Penulis: Lidya Thalia.S
TVRINews, Jakarta
PT Jakarta Propertindo (Perseroda) atau Jakpro menegaskan komitmennya untuk menyeimbangkan peran sebagai agen pembangunan sekaligus entitas bisnis yang dikelola secara profesional dan berkelanjutan. Langkah tersebut dilakukan dengan menyelaraskan seluruh portofolio dan strategi perusahaan dengan visi Pemerintah Provinsi DKI Jakarta dalam mewujudkan Jakarta sebagai kota global yang maju, kompetitif, dan inklusif.
Sebagai pengelola berbagai aset penugasan dan infrastruktur strategis milik daerah, Jakpro memiliki peran penting dalam pembangunan kota. Di satu sisi, perusahaan menjalankan berbagai proyek pembangunan publik berskala besar yang berdampak pada aspek sosial, ekonomi, hingga lingkungan. Namun di sisi lain, Jakpro juga dituntut menjaga kinerja bisnis agar tetap sehat dan berkelanjutan melalui penerapan tata kelola perusahaan yang baik.
Direktur Utama Jakpro, Iwan Takwin, mengatakan prinsip keberlanjutan menjadi bagian utama dalam strategi perusahaan ketika menjalankan berbagai proyek pembangunan. Menurutnya, Jakpro tidak hanya berfokus pada penyelesaian proyek, tetapi juga memastikan setiap pembangunan memperhatikan dampak sosial dan lingkungan secara terukur.
“Karena itu, laporan keberlanjutan menjadi instrumen penting untuk memastikan akuntabilitas dan konsistensi penerapan prinsip keberlanjutan di seluruh lini bisnis,” kata Iwan dalam keterangan tertulis, Minggu, 8 Maret 2026.
Ia menambahkan, Jakpro tengah melihat peluang untuk bertransformasi menjadi City Master Developer. Konsep ini menempatkan perusahaan sebagai pengembang kota yang mampu mengintegrasikan perencanaan tata ruang, mobilitas perkotaan, serta aktivitas ekonomi dalam satu ekosistem pembangunan yang terpadu.
Transformasi tersebut telah dituangkan dalam peta jalan jangka panjang perusahaan. Tahapan awal dimulai dari penguatan fondasi organisasi dan tata kelola, kemudian dilanjutkan dengan pengembangan kawasan terintegrasi, hingga tahap konsolidasi dan integrasi portofolio kawasan secara profesional dan berkelanjutan.
“Roadmap ini menjadi kerangka strategis Jakpro dalam menyeimbangkan mandat pembangunan publik dengan penguatan struktur bisnis perusahaan,”lanjutnya.

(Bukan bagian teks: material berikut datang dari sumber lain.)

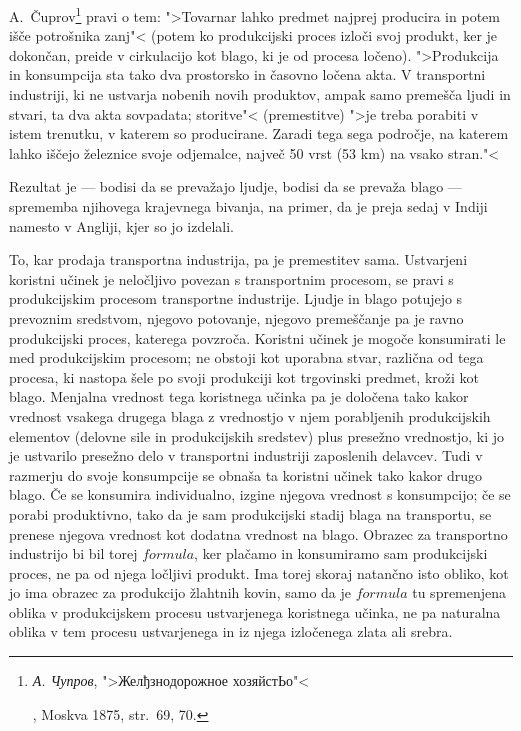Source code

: \documentclass[a5paper]{scrbook}
\begin{document}
A.~Čuprov\footnote{\begin{otherlanguage}{russian}\emph{А. Чупров}, ">Желђзнодорожное хозяйстЬо"<\end{otherlanguage}, Moskva 1875, str.\ 69, 70.} pravi o tem: ">Tovarnar lahko predmet najprej producira in potem išče potrošnika zanj"< (potem ko produkcijski proces izloči svoj produkt, ker je dokončan, preide v cirkulacijo kot blago, ki je od procesa ločeno). ">Produkcija in konsumpcija sta tako dva prostorsko in časovno ločena akta. V transportni industriji, ki ne ustvarja nobenih novih produktov, ampak samo premešča ljudi in stvari, ta dva akta sovpadata; storitve"< (premestitve) ">je treba porabiti v istem trenutku, v katerem so producirane. Zaradi tega sega področje, na katerem lahko iščejo železnice svoje odjemalce, največ 50 vrst (53 km) na vsako stran."<

Rezultat je --- bodisi da se prevažajo ljudje, bodisi da se prevaža blago --- sprememba njihovega krajevnega bivanja, na primer, da je preja sedaj v Indiji namesto v Angliji, kjer so jo izdelali.

To, kar prodaja transportna industrija, pa je premestitev sama. Ustvarjeni koristni učinek je neločljivo povezan s transportnim procesom, se pravi s produkcijskim procesom transportne industrije. Ljudje in blago potujejo s prevoznim sredstvom, njegovo potovanje, njegovo premeščanje pa je ravno produkcijski proces, katerega povzroča. Koristni učinek je mogoče konsumirati le med produkcijskim procesom; ne obstoji kot uporabna stvar, različna od tega procesa, ki nastopa šele po svoji produkciji kot trgovinski predmet, kroži kot blago. Menjalna vrednost tega koristnega učinka pa je določena tako kakor vrednost vsakega drugega blaga z vrednostjo v njem porabljenih produkcijskih elementov (delovne sile in produkcijskih sredstev) plus presežno vrednostjo, ki jo je ustvarilo presežno delo v transportni industriji zaposlenih delavcev. Tudi v razmerju do svoje konsumpcije se obnaša ta koristni učinek tako kakor drugo blago. Če se konsumira individualno, izgine njegova vrednost s konsumpcijo; če se porabi produktivno, tako da je sam produkcijski stadij blaga na transportu, se prenese njegova vrednost kot dodatna vrednost na blago. Obrazec za transportno industrijo bi bil torej \( formula \), ker plačamo in konsumiramo sam produkcijski proces, ne pa od njega ločljivi produkt. Ima torej skoraj natančno isto obliko, kot jo ima obrazec za produkcijo žlahtnih kovin, samo da je \( formula \) tu spremenjena oblika v produkcijskem procesu ustvarjenega koristnega učinka, ne pa naturalna oblika v tem procesu ustvarjenega in iz njega izločenega zlata ali srebra.
\end{document}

Kepala Badan Pembinaan BUMD Provinsi DKI Jakarta, Syaefullah Hidayat, menyatakan transformasi Jakpro sejalan dengan arah kebijakan pembinaan BUMD yang berorientasi jangka panjang. Ia menegaskan bahwa kinerja BUMD tidak semata diukur dari keuntungan tahunan.
“BUMD seperti Jakpro menjalankan penugasan strategis dengan karakter investasi jangka panjang. Karena itu kinerjanya perlu dilihat secara menyeluruh, termasuk tata kelola, keberlanjutan usaha, pengelolaan risiko, serta kontribusinya terhadap pembangunan kota,”ungkap Syaefullah.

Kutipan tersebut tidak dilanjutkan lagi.